The Israel Airports Administration has set itself a goal of improving the efficiency of the level of service provided for the population of members of minorities in these processes, and decided to set up for this purpose a unit entrusted with liaising with the population of members of minorities in Israel.

The unit includes four delegates: Mr Abu Matir Mohammed, Mr Abu Ghanem Salame, Mr Yossi Makleda and Mr Salah Dubaa, employed on shifts at the airport. Their role is to coordinate, mediate and assist in the processes of security clearance, without infringing upon the necessary security processes.”

Members of minorities is, of course, a euphemism for “Arabs” about as embarrassingly transparent as “persons of colour,” and is used most often by the media to report an Arab is held on suspicion of rape or other offenses (they never specify the nationality when the suspect is a Jew). Incidentally, it’s forever “members of minorities”, not “minorities,” because, as observed in recent years by academic like Yehouda Shenhav, Yoav Peled and Yossi Yona, the Jewish and democratic state can (grudgingly) abide only with recognising individual rights of individual Arabs on a case by case basis, never with describing them as a minority with a claim to collective rights.

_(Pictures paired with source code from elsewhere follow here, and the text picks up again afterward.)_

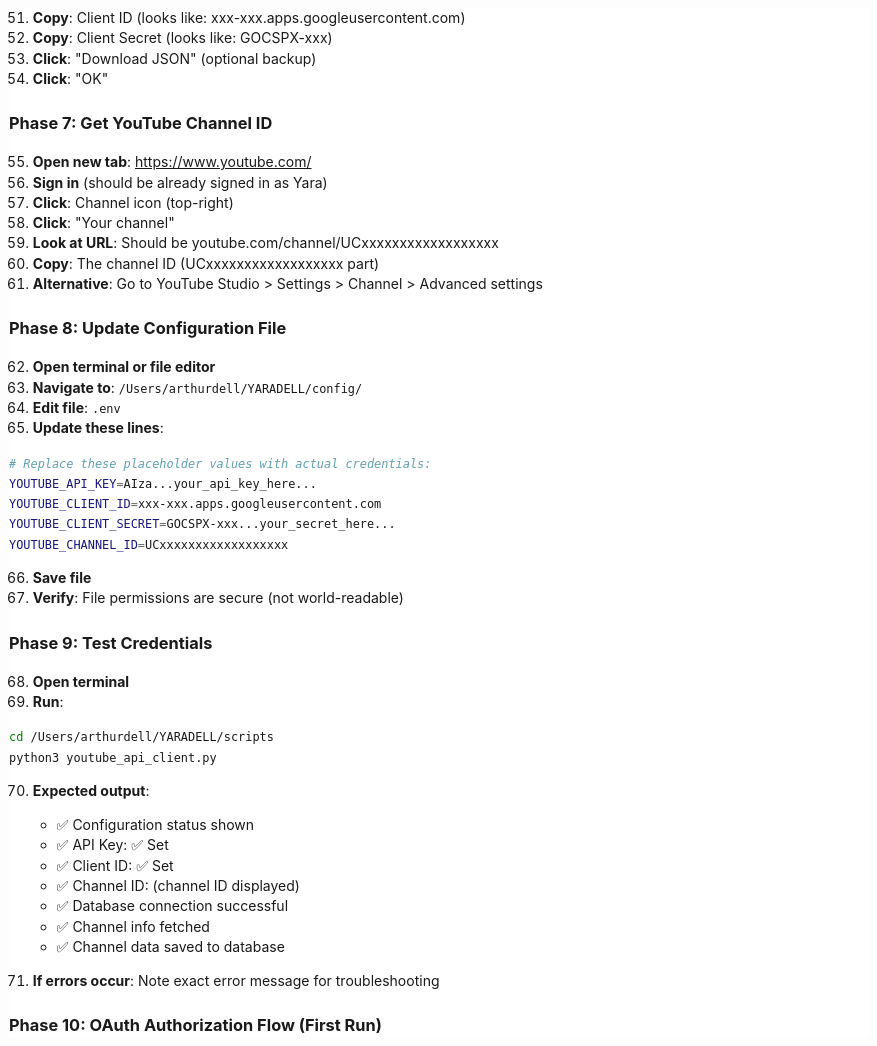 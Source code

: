 51. **Copy**: Client ID (looks like: xxx-xxx.apps.googleusercontent.com)
52. **Copy**: Client Secret (looks like: GOCSPX-xxx)
53. **Click**: "Download JSON" (optional backup)
54. **Click**: "OK"

### Phase 7: Get YouTube Channel ID

55. **Open new tab**: https://www.youtube.com/
56. **Sign in** (should be already signed in as Yara)
57. **Click**: Channel icon (top-right)
58. **Click**: "Your channel"
59. **Look at URL**: Should be youtube.com/channel/UCxxxxxxxxxxxxxxxxxx
60. **Copy**: The channel ID (UCxxxxxxxxxxxxxxxxxx part)
61. **Alternative**: Go to YouTube Studio > Settings > Channel > Advanced settings

### Phase 8: Update Configuration File

62. **Open terminal or file editor**
63. **Navigate to**: `/Users/arthurdell/YARADELL/config/`
64. **Edit file**: `.env`
65. **Update these lines**:

```bash
# Replace these placeholder values with actual credentials:
YOUTUBE_API_KEY=AIza...your_api_key_here...
YOUTUBE_CLIENT_ID=xxx-xxx.apps.googleusercontent.com
YOUTUBE_CLIENT_SECRET=GOCSPX-xxx...your_secret_here...
YOUTUBE_CHANNEL_ID=UCxxxxxxxxxxxxxxxxxx
```

66. **Save file**
67. **Verify**: File permissions are secure (not world-readable)

### Phase 9: Test Credentials

68. **Open terminal**
69. **Run**:
```bash
cd /Users/arthurdell/YARADELL/scripts
python3 youtube_api_client.py
```

70. **Expected output**:
    - ✅ Configuration status shown
    - ✅ API Key: ✅ Set
    - ✅ Client ID: ✅ Set
    - ✅ Channel ID: (channel ID displayed)
    - ✅ Database connection successful
    - ✅ Channel info fetched
    - ✅ Channel data saved to database

71. **If errors occur**: Note exact error message for troubleshooting

### Phase 10: OAuth Authorization Flow (First Run)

But the real treat is the following form, which groups of Arabs (say, extended families or groups of friends)  are advised to complete and send to the airport ten days ahead of their arrival (presumably so that the airport authorities doesn’t deploy tanks across the tarmac if they espy more than two Arabs moving together, talking in Arabic and being all Arab). The PDF is a touch more honestly titled “EthnicMinoritiesForm.” It reads:

To: The official in charge of the members of minorities population

Ben Gurion International Airpot

By fax no. 03-9752358

Regarding: Information on flight abroad

1. On date ______ a group/family is planned [sic] to travel to ______ on flight _____ at ______.

2. The group/family includes _____ passengers, as follows:

1. Mr / Ms ________________ Passport no. ____________

2. Mr / Ms ________________ Passport no. ____________

3. Mr / Ms ________________ Passport no. ____________

4. Mr / Ms ________________ Passport no. ____________

5. Mr / Ms ________________ Passport no. ____________

6. Mr / Ms ________________ Passport no. ____________

3. The group is traveling on the behest of the ______ office[/ministry], physicians/academics/public figures/sports delegation/organised tour/other _______ [Arabs don’t take holidays or go on business trips -DR]

4. I would be thankful for any assistance you can extend at the airport.

5. Mr/Ms _______ will serve as contact person for the group, phone no. _______

Most respectfully,

Mr/Ms ___________

Phone no. _______________

Fax no.___________

It’s cute that they bothered including pt.4, ensuring that the Arabs are not only discriminated at their own request, but are duly thankful. More than anything else, this is a clear and stark example of normalisation of apartheid: When both parties accept an ethnically discriminative practice as a given and just seek to make it a little more palatable; and when the discriminated party is expected to pro-actively cooperate, “in their own best interest.”

The sad thing is that I can imagine official delegations and tour organisers probably do make use of the form, and both them and the airport authorities actually do prefer this Very Inferior Person treatment to the crude yanking of Arab passengers out of the waiting line. Have you made holiday plans for Israel this summer?